“These are the super-spreaders. These are the people who are really making something go viral,” he said during an online presentation on viral disinformation hosted by the Australia Institute on Thursday.
Professor Bruns and his research team looked into a range of COVID-19-related disinformation circulating online, and found that spikes in circulation nearly always correlated with celebrity or media endorsements.
One theory they looked at linked 5G cell phone towers with the spread of the virus, which was featured in mainstream media including the Australian, and reportedly resulted in arson attacks on communications facilities in the UK.
The data they studied revealed a spike in shares of that content occurred after American actor Woody Harrelson endorsed the theory, and American rapper Whiz Khalifa spoke about it in a video posted to his Facebook page, which is followed by almost 40 million people.

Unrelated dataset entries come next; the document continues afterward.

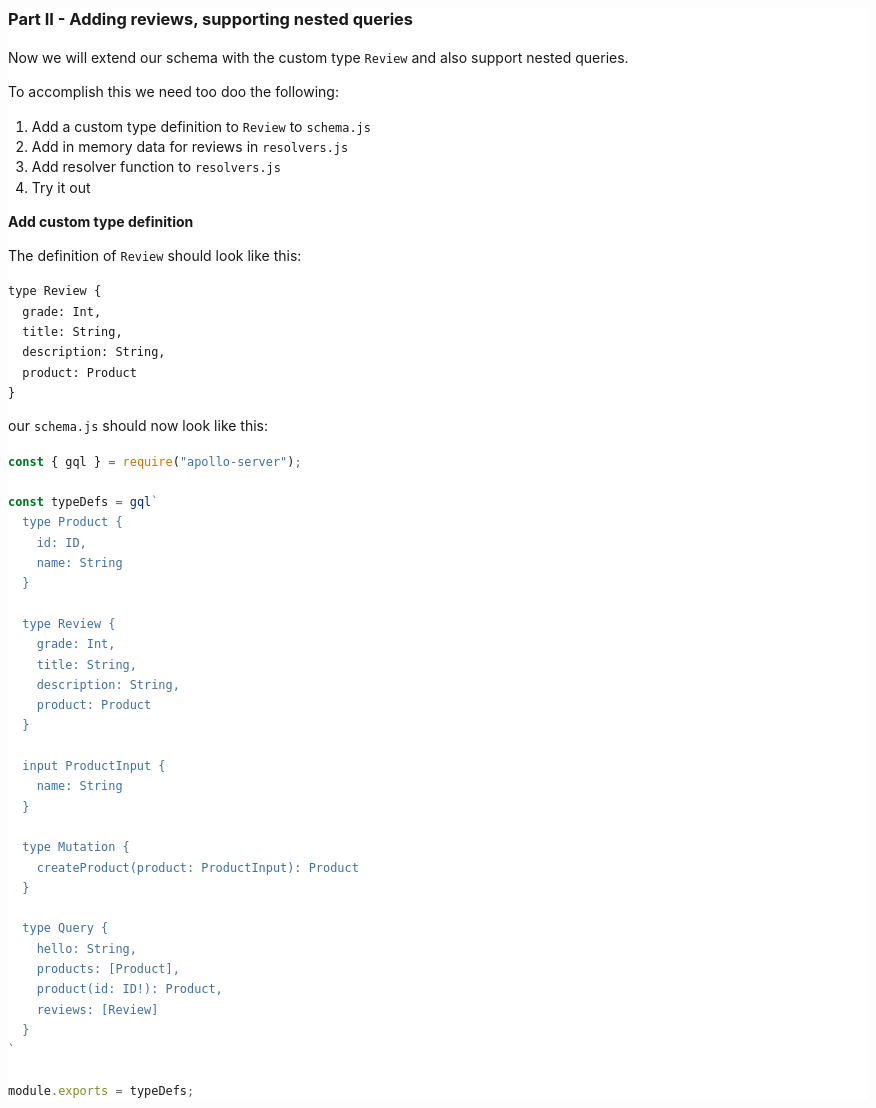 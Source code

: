 ### Part II - Adding reviews, supporting nested queries

Now we will extend our schema with the custom type `Review` and also support nested queries. 

To accomplish this we need too doo the following:

1. Add a custom type definition to `Review` to `schema.js`
2. Add in memory data for reviews in `resolvers.js`
3. Add resolver function to `resolvers.js`
4. Try it out 

**Add custom type definition**

The definition of `Review` should look like this:

```
type Review {
  grade: Int,
  title: String,
  description: String,
  product: Product
}
```

our `schema.js` should now look like this:

```js
const { gql } = require("apollo-server");

const typeDefs = gql`
  type Product {
    id: ID,
    name: String
  } 

  type Review {
    grade: Int,
    title: String,
    description: String,
    product: Product
  }

  input ProductInput {
    name: String
  }

  type Mutation {
    createProduct(product: ProductInput): Product
  }

  type Query {
    hello: String,
    products: [Product],
    product(id: ID!): Product,
    reviews: [Review]
  }
`

module.exports = typeDefs;
```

Spikes also occurred when UK tabloid the Daily Express wrote an article about it, when a Nigerian pastor’s warning about the theory went viral, and when a UK boxer posted a similar video to a sports group with nearly 26 million members.
The result of is “payday” for disinformers – many of them pro-Trump, Q’Anon posters – trying to sway people to their world view, says fellow researcher Dr Timothy Graham.
“Now the public is genuinely confused, and genuinely divided. They’re pointing fingers at China… and at each other.
“This is payday for disinformers. This is the best thing that could happen to them and the worst thing that could happen for democracy.”
Fact-checking on social media is a part of the solution, Prof Bruns says, but has limited effect as it generally reaches a different audience to conspiracy theorists, and tends to convince them they’re “onto something”.
The most effective antidote would be convincing individual users to research and think critically before they post, he says.
“You have these celebrities, politicians and others with very large audiences, and getting them to not share something or not talk about something that they have no idea about – that may be very difficult to do, but it is a really important point where further transmission … can be stopped.”